*** PROVIDED MATERIAL ***

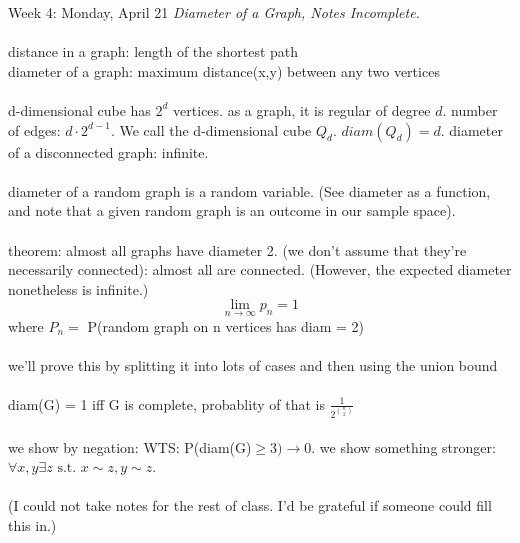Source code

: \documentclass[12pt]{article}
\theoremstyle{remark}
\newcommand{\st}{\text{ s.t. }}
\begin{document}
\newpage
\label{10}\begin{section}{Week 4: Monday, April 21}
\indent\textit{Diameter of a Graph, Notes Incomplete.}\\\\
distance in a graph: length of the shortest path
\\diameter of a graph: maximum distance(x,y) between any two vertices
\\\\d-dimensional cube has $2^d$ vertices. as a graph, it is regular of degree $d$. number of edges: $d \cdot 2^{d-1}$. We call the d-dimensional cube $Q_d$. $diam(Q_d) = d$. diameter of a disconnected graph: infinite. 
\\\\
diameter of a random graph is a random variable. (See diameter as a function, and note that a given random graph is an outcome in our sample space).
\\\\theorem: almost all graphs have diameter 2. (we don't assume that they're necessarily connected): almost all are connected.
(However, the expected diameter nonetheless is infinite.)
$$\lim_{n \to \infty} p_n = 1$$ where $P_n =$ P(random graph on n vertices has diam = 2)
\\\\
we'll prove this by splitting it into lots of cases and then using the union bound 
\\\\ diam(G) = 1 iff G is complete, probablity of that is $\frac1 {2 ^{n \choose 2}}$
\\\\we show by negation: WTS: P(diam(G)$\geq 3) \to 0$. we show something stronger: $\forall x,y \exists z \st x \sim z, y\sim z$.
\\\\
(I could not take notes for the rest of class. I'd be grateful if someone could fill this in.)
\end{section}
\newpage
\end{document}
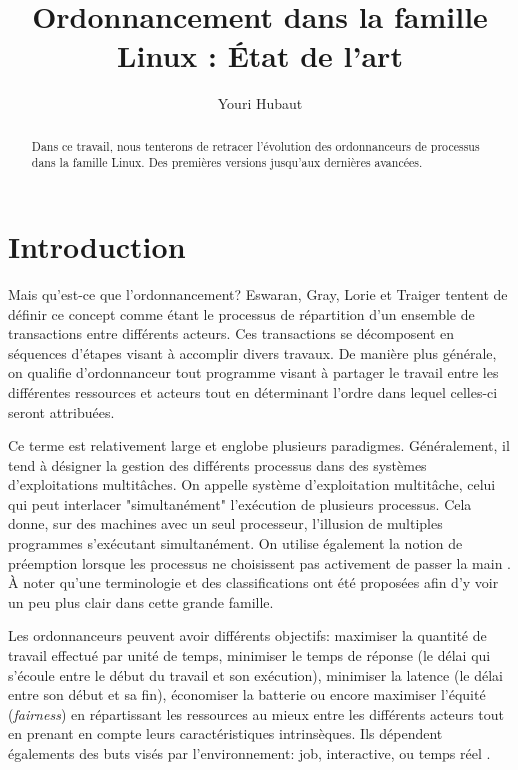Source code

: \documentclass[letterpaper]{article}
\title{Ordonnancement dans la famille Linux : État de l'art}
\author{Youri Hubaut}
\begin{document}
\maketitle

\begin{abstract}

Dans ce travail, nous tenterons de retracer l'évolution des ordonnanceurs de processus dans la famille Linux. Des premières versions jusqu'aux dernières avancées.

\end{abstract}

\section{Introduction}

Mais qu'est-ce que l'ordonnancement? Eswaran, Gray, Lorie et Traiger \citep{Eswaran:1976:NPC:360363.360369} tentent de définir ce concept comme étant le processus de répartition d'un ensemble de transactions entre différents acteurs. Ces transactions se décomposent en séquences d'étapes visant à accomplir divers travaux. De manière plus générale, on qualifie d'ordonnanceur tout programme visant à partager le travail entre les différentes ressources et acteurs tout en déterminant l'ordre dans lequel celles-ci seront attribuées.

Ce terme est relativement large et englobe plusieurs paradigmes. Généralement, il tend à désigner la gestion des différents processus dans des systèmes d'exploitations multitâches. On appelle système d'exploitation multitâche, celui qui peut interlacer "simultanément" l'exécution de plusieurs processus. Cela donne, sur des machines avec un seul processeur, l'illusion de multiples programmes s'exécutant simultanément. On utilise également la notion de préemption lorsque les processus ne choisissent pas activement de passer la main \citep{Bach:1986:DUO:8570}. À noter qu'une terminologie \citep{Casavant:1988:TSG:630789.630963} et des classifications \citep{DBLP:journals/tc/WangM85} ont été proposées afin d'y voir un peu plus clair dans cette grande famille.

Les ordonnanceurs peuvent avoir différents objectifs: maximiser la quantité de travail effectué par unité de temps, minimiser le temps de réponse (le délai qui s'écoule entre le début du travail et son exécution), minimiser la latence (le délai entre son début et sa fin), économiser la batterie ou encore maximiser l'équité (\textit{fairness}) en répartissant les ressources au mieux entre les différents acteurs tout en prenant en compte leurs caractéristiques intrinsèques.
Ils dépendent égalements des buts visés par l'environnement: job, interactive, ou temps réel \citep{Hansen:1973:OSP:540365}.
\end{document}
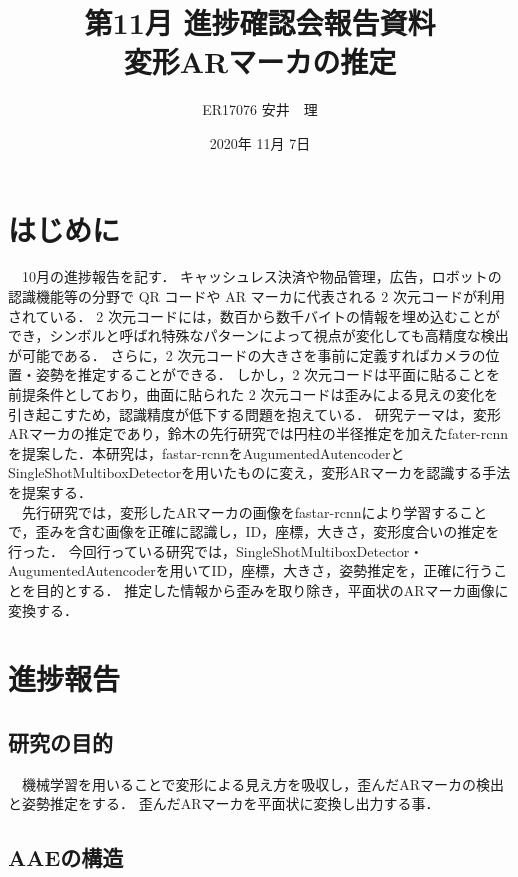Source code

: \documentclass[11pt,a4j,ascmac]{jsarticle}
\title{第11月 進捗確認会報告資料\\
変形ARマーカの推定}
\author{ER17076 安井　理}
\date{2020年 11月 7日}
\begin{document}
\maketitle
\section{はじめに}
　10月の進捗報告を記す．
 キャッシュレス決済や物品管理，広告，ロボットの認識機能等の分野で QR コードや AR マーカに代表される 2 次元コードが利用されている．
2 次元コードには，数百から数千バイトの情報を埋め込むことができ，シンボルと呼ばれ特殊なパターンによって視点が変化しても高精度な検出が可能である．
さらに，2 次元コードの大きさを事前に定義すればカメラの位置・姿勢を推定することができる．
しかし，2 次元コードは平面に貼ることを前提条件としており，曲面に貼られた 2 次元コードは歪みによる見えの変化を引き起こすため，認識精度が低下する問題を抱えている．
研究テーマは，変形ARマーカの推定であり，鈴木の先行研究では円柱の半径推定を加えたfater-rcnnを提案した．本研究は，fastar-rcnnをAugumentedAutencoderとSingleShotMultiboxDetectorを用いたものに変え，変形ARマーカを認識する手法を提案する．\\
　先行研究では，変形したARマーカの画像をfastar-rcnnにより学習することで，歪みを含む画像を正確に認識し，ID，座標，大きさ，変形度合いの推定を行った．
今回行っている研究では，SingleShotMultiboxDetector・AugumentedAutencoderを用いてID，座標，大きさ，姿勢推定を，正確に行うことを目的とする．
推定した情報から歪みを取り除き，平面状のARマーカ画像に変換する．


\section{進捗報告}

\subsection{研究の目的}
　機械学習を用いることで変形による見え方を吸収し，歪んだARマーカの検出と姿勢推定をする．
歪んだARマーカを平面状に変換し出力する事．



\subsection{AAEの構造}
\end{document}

*** End of PROVIDED MATERIAL ***

• **EXERCISE AIM**: Show every line from the entries above in which "famille" appears.

• **FINAL ANSWER**:
\title{Ordonnancement dans la famille Linux : État de l'art}
Dans ce travail, nous tenterons de retracer l'évolution des ordonnanceurs de processus dans la famille Linux. Des premières versions jusqu'aux dernières avancées.
Ce terme est relativement large et englobe plusieurs paradigmes. Généralement, il tend à désigner la gestion des différents processus dans des systèmes d'exploitations multitâches. On appelle système d'exploitation multitâche, celui qui peut interlacer "simultanément" l'exécution de plusieurs processus. Cela donne, sur des machines avec un seul processeur, l'illusion de multiples programmes s'exécutant simultanément. On utilise également la notion de préemption lorsque les processus ne choisissent pas activement de passer la main \citep{Bach:1986:DUO:8570}. À noter qu'une terminologie \citep{Casavant:1988:TSG:630789.630963} et des classifications \citep{DBLP:journals/tc/WangM85} ont été proposées afin d'y voir un peu plus clair dans cette grande famille.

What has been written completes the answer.